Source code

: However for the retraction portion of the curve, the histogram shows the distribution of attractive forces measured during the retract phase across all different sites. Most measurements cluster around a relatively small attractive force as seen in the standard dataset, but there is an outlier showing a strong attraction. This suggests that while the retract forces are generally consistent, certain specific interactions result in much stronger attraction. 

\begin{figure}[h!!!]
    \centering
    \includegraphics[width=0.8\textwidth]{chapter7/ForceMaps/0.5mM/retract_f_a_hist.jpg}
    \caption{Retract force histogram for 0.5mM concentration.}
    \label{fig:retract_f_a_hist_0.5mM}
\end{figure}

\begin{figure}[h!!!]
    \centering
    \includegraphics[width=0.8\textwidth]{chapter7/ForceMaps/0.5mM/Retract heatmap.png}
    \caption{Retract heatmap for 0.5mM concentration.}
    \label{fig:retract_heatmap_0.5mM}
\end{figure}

■ Activity: Write out, word for word, the line that contains "force histogram for" and every line after it through the last line of the listing.

■ Exercise output:
    \caption{Retract force histogram for 0.5mM concentration.}
    \label{fig:retract_f_a_hist_0.5mM}
\end{figure}

\begin{figure}[h!!!]
    \centering
    \includegraphics[width=0.8\textwidth]{chapter7/ForceMaps/0.5mM/Retract heatmap.png}
    \caption{Retract heatmap for 0.5mM concentration.}
    \label{fig:retract_heatmap_0.5mM}
\end{figure}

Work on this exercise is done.